Dil sistemi ve özellikle Türkçemiz; karşıtlık (zıtlık) ilkesi üzerine şekillenir. Ünlüler ünsüzlerle, eş anlamlı kelimeler zıt anlamlı sözcüklerle bir karşıtlık (zıtlık) düzeni içinde konuşma ve anlaşma dili haline gelir. Bunların en önemli gereği ise, sözcükleri seçme ve sıraya dizme eksenidir.
Bir dili kullanırken sözcükleri, dil bilgisinden bildiğimiz bir düzende “özne, tümleç, nesne, yüklem” düzeninde sıralamak gerekir. Buna sıralama ekseni adı verilir. Sıralama ekseninde sözcüklere, cümle içindeki görevlerine göre yeni bir anlam yüklenir. “Ahmet kediyi yakaladı.” cümlesinde Ahmet eylemi yapan öznedir, kedi ise bu eylemden etkilenen varlık yerindedir. “Kedi fareyi yakaladı.” cümlesinde eylemi yapan kedidir. Bu, şu anlama gelmektedir: Sözcüğün cümle içindeki konumu, ona yeni bir anlam kazandırıverir. Buna, sözcüğün dil bilgisi anlamı denir. Sıralama ekseninde yapılan değişiklikler, çok ciddi anlam değişmelerine yol açabilir. Türkçe, söz dizimi açısından kurallı bir dil olduğundan onu doğru kullanmanın temel şartlarından birisi, sıralama eksenine dikkat etmektir.

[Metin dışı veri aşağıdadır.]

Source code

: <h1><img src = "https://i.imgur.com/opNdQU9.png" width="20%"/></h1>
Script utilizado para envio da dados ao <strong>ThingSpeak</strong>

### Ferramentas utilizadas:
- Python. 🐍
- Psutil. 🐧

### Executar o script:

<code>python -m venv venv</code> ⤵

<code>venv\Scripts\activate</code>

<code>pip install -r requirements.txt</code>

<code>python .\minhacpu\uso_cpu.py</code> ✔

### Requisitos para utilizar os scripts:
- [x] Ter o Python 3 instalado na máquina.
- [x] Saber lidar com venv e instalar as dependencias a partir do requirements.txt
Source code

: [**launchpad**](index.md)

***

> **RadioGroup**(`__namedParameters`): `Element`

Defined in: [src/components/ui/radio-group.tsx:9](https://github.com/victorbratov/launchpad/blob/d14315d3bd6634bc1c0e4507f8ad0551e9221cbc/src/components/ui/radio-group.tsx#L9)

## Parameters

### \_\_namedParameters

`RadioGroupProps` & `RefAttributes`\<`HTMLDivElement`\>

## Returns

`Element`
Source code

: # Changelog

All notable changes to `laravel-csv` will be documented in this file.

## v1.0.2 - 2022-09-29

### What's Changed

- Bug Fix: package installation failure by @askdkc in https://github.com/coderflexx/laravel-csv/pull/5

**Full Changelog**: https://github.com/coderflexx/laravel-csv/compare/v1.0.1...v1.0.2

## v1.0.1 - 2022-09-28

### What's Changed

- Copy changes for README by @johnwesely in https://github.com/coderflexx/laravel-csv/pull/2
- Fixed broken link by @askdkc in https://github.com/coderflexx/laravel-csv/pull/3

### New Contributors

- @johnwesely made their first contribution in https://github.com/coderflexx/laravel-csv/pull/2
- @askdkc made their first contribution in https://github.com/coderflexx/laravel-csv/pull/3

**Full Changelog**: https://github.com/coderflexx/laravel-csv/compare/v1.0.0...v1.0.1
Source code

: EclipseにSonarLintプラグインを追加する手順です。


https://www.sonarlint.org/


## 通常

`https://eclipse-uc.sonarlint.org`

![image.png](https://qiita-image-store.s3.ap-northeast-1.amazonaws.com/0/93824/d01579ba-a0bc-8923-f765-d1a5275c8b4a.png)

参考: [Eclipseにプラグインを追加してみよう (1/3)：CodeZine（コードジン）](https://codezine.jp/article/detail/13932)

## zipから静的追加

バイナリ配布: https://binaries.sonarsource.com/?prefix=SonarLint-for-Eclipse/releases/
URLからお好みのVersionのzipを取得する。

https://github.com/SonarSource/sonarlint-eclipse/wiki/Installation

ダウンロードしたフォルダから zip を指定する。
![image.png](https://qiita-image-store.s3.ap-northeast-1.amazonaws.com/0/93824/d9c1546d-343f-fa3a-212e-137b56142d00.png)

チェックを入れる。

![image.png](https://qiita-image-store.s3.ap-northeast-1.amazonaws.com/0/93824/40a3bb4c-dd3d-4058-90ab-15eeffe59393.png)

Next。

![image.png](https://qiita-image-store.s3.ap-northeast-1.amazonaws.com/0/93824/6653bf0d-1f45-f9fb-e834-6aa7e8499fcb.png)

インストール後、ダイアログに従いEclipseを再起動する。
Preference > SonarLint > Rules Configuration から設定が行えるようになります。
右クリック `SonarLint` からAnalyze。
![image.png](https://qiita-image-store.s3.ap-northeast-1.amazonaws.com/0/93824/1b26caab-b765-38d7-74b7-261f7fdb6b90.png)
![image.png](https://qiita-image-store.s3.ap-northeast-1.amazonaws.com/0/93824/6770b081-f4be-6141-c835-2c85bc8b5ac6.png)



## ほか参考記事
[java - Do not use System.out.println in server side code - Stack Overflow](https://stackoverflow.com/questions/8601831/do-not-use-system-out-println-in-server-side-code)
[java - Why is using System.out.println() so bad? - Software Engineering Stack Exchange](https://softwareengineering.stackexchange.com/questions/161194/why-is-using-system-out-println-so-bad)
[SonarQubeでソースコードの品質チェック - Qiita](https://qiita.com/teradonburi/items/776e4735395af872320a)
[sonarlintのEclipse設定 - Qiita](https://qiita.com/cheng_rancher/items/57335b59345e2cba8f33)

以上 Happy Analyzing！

Sıralama ekseninde yer alan sözcükler bulundukları konuma bağlı olarak dil bilgisel (gramatikal) bir anlam kazandıkları gibi, önünde veya ardında bulunan sözcüklere göre ve birbirlerine bağlanış biçimlerine göre yeni anlamlar kazanabilir. Bu anlama, kelimenin söz dizimi anlamı denir. “Göz” sözcüğü bir cümle içinde kendisinden sonra gelen sözcüğe göre yeni anlamlar içerir: “Göz alıcı, göz hekimi, göz hakkı, göz hapsi, göz kararı, göz koymak, göz önü, gözyaşı, göz yummak, gözden düşmek, göze gelmek, gözden kaçmak, gözden kaybolmak, göze girmek, gözü tok” gibi kullanımlarda “göz” sözcüğüne çok farklı anlamlar yüklenmiştir.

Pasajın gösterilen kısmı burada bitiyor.